# **Weekly Predictor Training**
## December 2020
### Ian Yu

----

## **Table of Content**

1. [Objective](#Objective)
2. [Setup](#Setup)
3. [Preprocessing](#Preprocessing)
4. [Model Building](#Model-Building)
5. [Model Training](#Model-Training)
6. [Model Summary](#Model-Summary)
6. [Next Step](#Next-Step)

----

## **Objective**

The purpose of this notebook is to take the parameters provided in the previous notebook, '3-Hypertuning with 5-Day Engineered Dataframe', and train the model. We once again split the model training into 3 different notebooks as we perform the training process simultaneously.

[Back to Top](#Table-of-Content)

## **Setup**

As discussed in the previous notebook, we will be training a Bidirectional Long Short-Term Memory Recurrent Neural Network.
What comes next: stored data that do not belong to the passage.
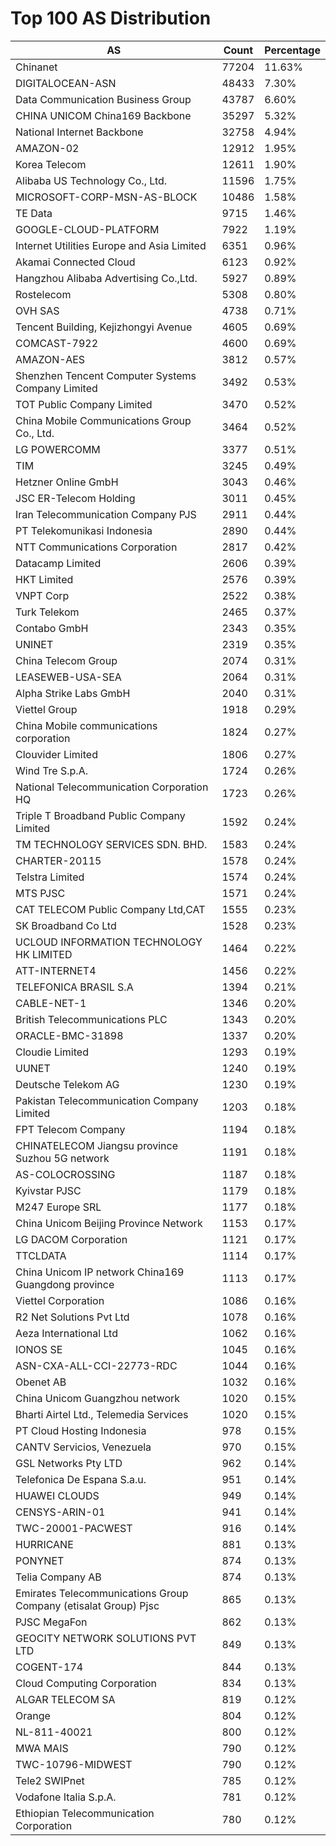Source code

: # Top 100 AS Distribution
| AS | Count | Percentage |
|----|----|----|
| Chinanet | 77204 | 11.63% |
| DIGITALOCEAN-ASN | 48433 | 7.30% |
| Data Communication Business Group | 43787 | 6.60% |
| CHINA UNICOM China169 Backbone | 35297 | 5.32% |
| National Internet Backbone | 32758 | 4.94% |
| AMAZON-02 | 12912 | 1.95% |
| Korea Telecom | 12611 | 1.90% |
| Alibaba US Technology Co., Ltd. | 11596 | 1.75% |
| MICROSOFT-CORP-MSN-AS-BLOCK | 10486 | 1.58% |
| TE Data | 9715 | 1.46% |
| GOOGLE-CLOUD-PLATFORM | 7922 | 1.19% |
| Internet Utilities Europe and Asia Limited | 6351 | 0.96% |
| Akamai Connected Cloud | 6123 | 0.92% |
| Hangzhou Alibaba Advertising Co.,Ltd. | 5927 | 0.89% |
| Rostelecom | 5308 | 0.80% |
| OVH SAS | 4738 | 0.71% |
| Tencent Building, Kejizhongyi Avenue | 4605 | 0.69% |
| COMCAST-7922 | 4600 | 0.69% |
| AMAZON-AES | 3812 | 0.57% |
| Shenzhen Tencent Computer Systems Company Limited | 3492 | 0.53% |
| TOT Public Company Limited | 3470 | 0.52% |
| China Mobile Communications Group Co., Ltd. | 3464 | 0.52% |
| LG POWERCOMM | 3377 | 0.51% |
| TIM | 3245 | 0.49% |
| Hetzner Online GmbH | 3043 | 0.46% |
| JSC ER-Telecom Holding | 3011 | 0.45% |
| Iran Telecommunication Company PJS | 2911 | 0.44% |
| PT Telekomunikasi Indonesia | 2890 | 0.44% |
| NTT Communications Corporation | 2817 | 0.42% |
| Datacamp Limited | 2606 | 0.39% |
| HKT Limited | 2576 | 0.39% |
| VNPT Corp | 2522 | 0.38% |
| Turk Telekom | 2465 | 0.37% |
| Contabo GmbH | 2343 | 0.35% |
| UNINET | 2319 | 0.35% |
| China Telecom Group | 2074 | 0.31% |
| LEASEWEB-USA-SEA | 2064 | 0.31% |
| Alpha Strike Labs GmbH | 2040 | 0.31% |
| Viettel Group | 1918 | 0.29% |
| China Mobile communications corporation | 1824 | 0.27% |
| Clouvider Limited | 1806 | 0.27% |
| Wind Tre S.p.A. | 1724 | 0.26% |
| National Telecommunication Corporation HQ | 1723 | 0.26% |
| Triple T Broadband Public Company Limited | 1592 | 0.24% |
| TM TECHNOLOGY SERVICES SDN. BHD. | 1583 | 0.24% |
| CHARTER-20115 | 1578 | 0.24% |
| Telstra Limited | 1574 | 0.24% |
| MTS PJSC | 1571 | 0.24% |
| CAT TELECOM Public Company Ltd,CAT | 1555 | 0.23% |
| SK Broadband Co Ltd | 1528 | 0.23% |
| UCLOUD INFORMATION TECHNOLOGY HK LIMITED | 1464 | 0.22% |
| ATT-INTERNET4 | 1456 | 0.22% |
| TELEFONICA BRASIL S.A | 1394 | 0.21% |
| CABLE-NET-1 | 1346 | 0.20% |
| British Telecommunications PLC | 1343 | 0.20% |
| ORACLE-BMC-31898 | 1337 | 0.20% |
| Cloudie Limited | 1293 | 0.19% |
| UUNET | 1240 | 0.19% |
| Deutsche Telekom AG | 1230 | 0.19% |
| Pakistan Telecommunication Company Limited | 1203 | 0.18% |
| FPT Telecom Company | 1194 | 0.18% |
| CHINATELECOM Jiangsu province Suzhou 5G network | 1191 | 0.18% |
| AS-COLOCROSSING | 1187 | 0.18% |
| Kyivstar PJSC | 1179 | 0.18% |
| M247 Europe SRL | 1177 | 0.18% |
| China Unicom Beijing Province Network | 1153 | 0.17% |
| LG DACOM Corporation | 1121 | 0.17% |
| TTCLDATA | 1114 | 0.17% |
| China Unicom IP network China169 Guangdong province | 1113 | 0.17% |
| Viettel Corporation | 1086 | 0.16% |
| R2 Net Solutions Pvt Ltd | 1078 | 0.16% |
| Aeza International Ltd | 1062 | 0.16% |
| IONOS SE | 1045 | 0.16% |
| ASN-CXA-ALL-CCI-22773-RDC | 1044 | 0.16% |
| Obenet AB | 1032 | 0.16% |
| China Unicom Guangzhou network | 1020 | 0.15% |
| Bharti Airtel Ltd., Telemedia Services | 1020 | 0.15% |
| PT Cloud Hosting Indonesia | 978 | 0.15% |
| CANTV Servicios, Venezuela | 970 | 0.15% |
| GSL Networks Pty LTD | 962 | 0.14% |
| Telefonica De Espana S.a.u. | 951 | 0.14% |
| HUAWEI CLOUDS | 949 | 0.14% |
| CENSYS-ARIN-01 | 941 | 0.14% |
| TWC-20001-PACWEST | 916 | 0.14% |
| HURRICANE | 881 | 0.13% |
| PONYNET | 874 | 0.13% |
| Telia Company AB | 874 | 0.13% |
| Emirates Telecommunications Group Company (etisalat Group) Pjsc | 865 | 0.13% |
| PJSC MegaFon | 862 | 0.13% |
| GEOCITY NETWORK SOLUTIONS PVT LTD | 849 | 0.13% |
| COGENT-174 | 844 | 0.13% |
| Cloud Computing Corporation | 834 | 0.13% |
| ALGAR TELECOM SA | 819 | 0.12% |
| Orange | 804 | 0.12% |
| NL-811-40021 | 800 | 0.12% |
| MWA MAIS | 790 | 0.12% |
| TWC-10796-MIDWEST | 790 | 0.12% |
| Tele2 SWIPnet | 785 | 0.12% |
| Vodafone Italia S.p.A. | 781 | 0.12% |
| Ethiopian Telecommunication Corporation | 780 | 0.12% |
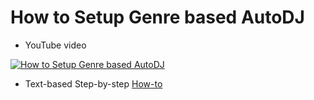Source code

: # How to Setup Genre based AutoDJ 
* YouTube video

[![How to Setup Genre based AutoDJ](http://img.youtube.com/vi/XNVIDnczrOk/0.jpg)](https://www.youtube-nocookie.com/embed/XNVIDnczrOk "How to Setup Genre based AutoDJ")

* Text-based Step-by-step [How-to](../../howtos/genre-autodj)

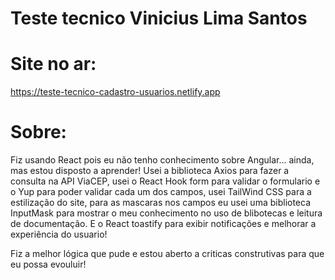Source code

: # Teste tecnico Vinicius Lima Santos

# Site no ar: 
https://teste-tecnico-cadastro-usuarios.netlify.app

# Sobre:

Fiz usando React pois eu não tenho conhecimento sobre Angular... ainda, mas estou disposto a aprender!
Usei a biblioteca Axios para fazer a consulta na API ViaCEP, usei o React Hook form para validar o formulario e o
Yup para poder validar cada um dos campos, usei TailWind CSS para a estilização do site, para as mascaras nos campos eu usei uma biblioteca InputMask para mostrar o meu conhecimento no uso de blibotecas e leitura de documentação. E o React toastify para exibir notificações e melhorar a experiência do usuario!

Fiz a melhor lógica que pude e estou aberto a criticas construtivas para que eu possa evouluir!
 

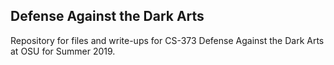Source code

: ## Defense Against the Dark Arts
Repository for files and write-ups for CS-373 Defense Against the Dark Arts at OSU for Summer 2019.




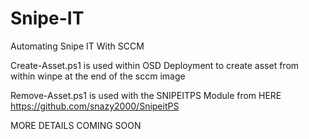 # Snipe-IT
Automating Snipe IT With SCCM

Create-Asset.ps1 is used within OSD Deployment to create asset from within winpe at the end of the sccm image

Remove-Asset.ps1 is used with the SNIPEITPS Module from HERE https://github.com/snazy2000/SnipeitPS

MORE DETAILS COMING SOON
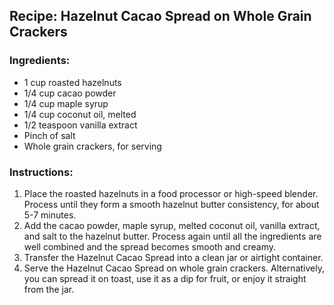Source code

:## Recipe: Hazelnut Cacao Spread on Whole Grain Crackers

### Ingredients:
- 1 cup roasted hazelnuts
- 1/4 cup cacao powder
- 1/4 cup maple syrup
- 1/4 cup coconut oil, melted
- 1/2 teaspoon vanilla extract
- Pinch of salt
- Whole grain crackers, for serving

### Instructions:
1. Place the roasted hazelnuts in a food processor or high-speed blender. Process until they form a smooth hazelnut butter consistency, for about 5-7 minutes.
2. Add the cacao powder, maple syrup, melted coconut oil, vanilla extract, and salt to the hazelnut butter. Process again until all the ingredients are well combined and the spread becomes smooth and creamy.
3. Transfer the Hazelnut Cacao Spread into a clean jar or airtight container.
4. Serve the Hazelnut Cacao Spread on whole grain crackers. Alternatively, you can spread it on toast, use it as a dip for fruit, or enjoy it straight from the jar.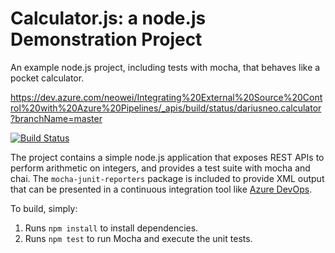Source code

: Calculator.js: a node.js Demonstration Project
==============================================
An example node.js project, including tests with mocha, that behaves like
a pocket calculator.

https://dev.azure.com/neowei/Integrating%20External%20Source%20Control%20with%20Azure%20Pipelines/_apis/build/status/dariusneo.calculator?branchName=master

[![Build Status](https://dev.azure.com/neowei/Integrating%20External%20Source%20Control%20with%20Azure%20Pipelines/_apis/build/status/dariusneo.calculator?branchName=master)](https://dev.azure.com/neowei/Integrating%20External%20Source%20Control%20with%20Azure%20Pipelines/_build/latest?definitionId=6&branchName=master)

The project contains a simple node.js application that exposes REST APIs
to perform arithmetic on integers, and provides a test suite with mocha
and chai.  The `mocha-junit-reporters` package is included to provide XML
output that can be presented in a continuous integration tool like
[Azure DevOps](https://azure.com/devops).

To build, simply:

1. Runs `npm install` to install dependencies.
2. Runs `npm test` to run Mocha and execute the unit tests.

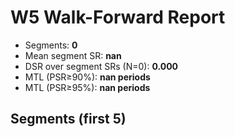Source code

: # W5 Walk-Forward Report

- Segments: **0**
- Mean segment SR: **nan**
- DSR over segment SRs (N=0): **0.000**
- MTL (PSR≥90%): **nan periods**
- MTL (PSR≥95%): **nan periods**

## Segments (first 5)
Unlike the previous notebook, however, since we already performed hypertuning, we will just be training the entire train set, which is all dates before 2019-08-18, and find the best model based on lowest loss value. 

In [1]:
# Importing boto3 to call object from AWS S3 personal bucket
import boto3
s3 = boto3.resource('s3')
s3.Object('capstone-ianyu', '2-5dengineered_df.csv').download_file('data/2-5dengineered_df.csv')

In [2]:
# Importing basic packages
import numpy as np
import pandas as pd
import matplotlib.pyplot as plt
import seaborn as sns

# Read the clean dataset
df = pd.read_csv("data/2-5dengineered_df.csv", index_col = 0)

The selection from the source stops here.